Military electronic systems must operate reliably in the face of many harsh operational and environmental conditions. Some conditions, like extreme temperatures and corrosive atmospheres, are well known and can be anticipated. Less straightforward is the problem of corona. Everyone knows that it is a type of high-voltage electrical discharge. But exactly how and when such electrical discharges occur are a mystery to many.
Corona effects in a shielded, plastic, or rubber-insulated cable can be destructive in several ways. First, the discharge can actually destroy the insulation and cause the cable to fail. Second, the associated broadband electromagnetic impulses can interfere with sensitive electronic circuits. Third, the wasted energy involved can be significant in the particular circuit.
Exacerbating the situation is that modern military electronic systems are primarily digital rather than analog. One false bit can change a character or byte, often with disastrous results. With digital circuits operating at relative low voltages (typically a 0 to 3-V transition between a 0 and a 1), eliminating all possible sources of interference is necessary.
The problem of corona becomes more acute because current system design practice requires the component to be made as small and as light as possible. This conflicts with high voltage design principles, which call for large conductors and generous electrode spacing. By attacking the source of the problem, however, engineers have arrived at practical solutions.

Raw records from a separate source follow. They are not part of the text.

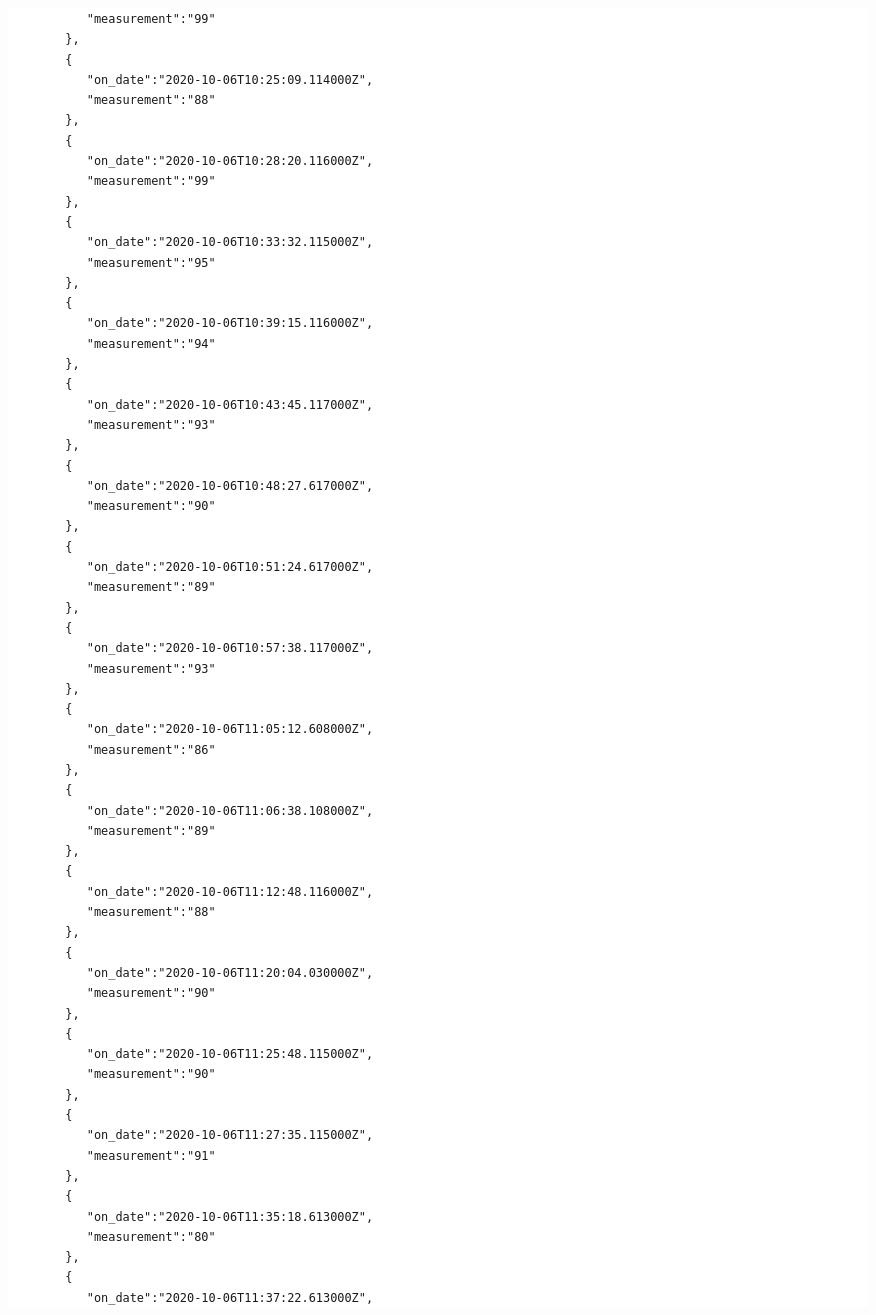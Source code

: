                "measurement":"99"
            },
            {
               "on_date":"2020-10-06T10:25:09.114000Z",
               "measurement":"88"
            },
            {
               "on_date":"2020-10-06T10:28:20.116000Z",
               "measurement":"99"
            },
            {
               "on_date":"2020-10-06T10:33:32.115000Z",
               "measurement":"95"
            },
            {
               "on_date":"2020-10-06T10:39:15.116000Z",
               "measurement":"94"
            },
            {
               "on_date":"2020-10-06T10:43:45.117000Z",
               "measurement":"93"
            },
            {
               "on_date":"2020-10-06T10:48:27.617000Z",
               "measurement":"90"
            },
            {
               "on_date":"2020-10-06T10:51:24.617000Z",
               "measurement":"89"
            },
            {
               "on_date":"2020-10-06T10:57:38.117000Z",
               "measurement":"93"
            },
            {
               "on_date":"2020-10-06T11:05:12.608000Z",
               "measurement":"86"
            },
            {
               "on_date":"2020-10-06T11:06:38.108000Z",
               "measurement":"89"
            },
            {
               "on_date":"2020-10-06T11:12:48.116000Z",
               "measurement":"88"
            },
            {
               "on_date":"2020-10-06T11:20:04.030000Z",
               "measurement":"90"
            },
            {
               "on_date":"2020-10-06T11:25:48.115000Z",
               "measurement":"90"
            },
            {
               "on_date":"2020-10-06T11:27:35.115000Z",
               "measurement":"91"
            },
            {
               "on_date":"2020-10-06T11:35:18.613000Z",
               "measurement":"80"
            },
            {
               "on_date":"2020-10-06T11:37:22.613000Z",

Fortunately, cables can be designed to be corona-free if a few basic principles are adhered to in the design: 1. Eliminate air gaps within a high-voltage field by bonding the conductors tightly to the insulation. 2. Use uniformly dense dielectric material having no voids or porosity. 3. Eliminate sharp edges from all conductors. 4. I f air gaps can’t be eliminated, design cable so the electric field is below that required for air ionization. 5. Don’t use field-assemble, high-voltage connectors that are not designed to be corona-free. Dielectric material molded onto the conductors is far superior. 6. Make sure that there is an intimate and cohesive bond when using an encapsulating compound.
These principles are applied within the constraint of having to use a standard MIL-spec shell, which poses some additional mechanical problems. To eliminate air from the voltage circuit, custom designed inserts have been developed. These inserts apply a tapered interface contour design that squeezes out the air as the connector halves are joined. The screw-type shell is preferred to for corona-free applications because the silicone rubber insert is subjected to continuous compression. Corona-free cable sets have been developed for numerous military programs such as AEGIS combat system, MILSTAR satellite system, and Patriot missile. In the process, some interesting design problems have been encountered and solved.
The variables involved in the initiation of corona discharge are well understood theoretically. But practical design considerations in today’s military systems tend to push them to the limit in the attempt to make equipment smaller and lighter. Moreover, the manufacturing and installation process creates opportunities for unexpected air voids or sharp points.
Consequently, it is desirable to test a completed high-voltage cable/termination system to determine that it is, in fact, “corona-free” and will remain that way indefinitely. The term “corona-free” itself is relative, rather than absolute. This is because the ability to detect corona depends on the sensitivity of the test equipment being used. In any case, the test equipment itself must be more corona-free than the equipment that is being tested.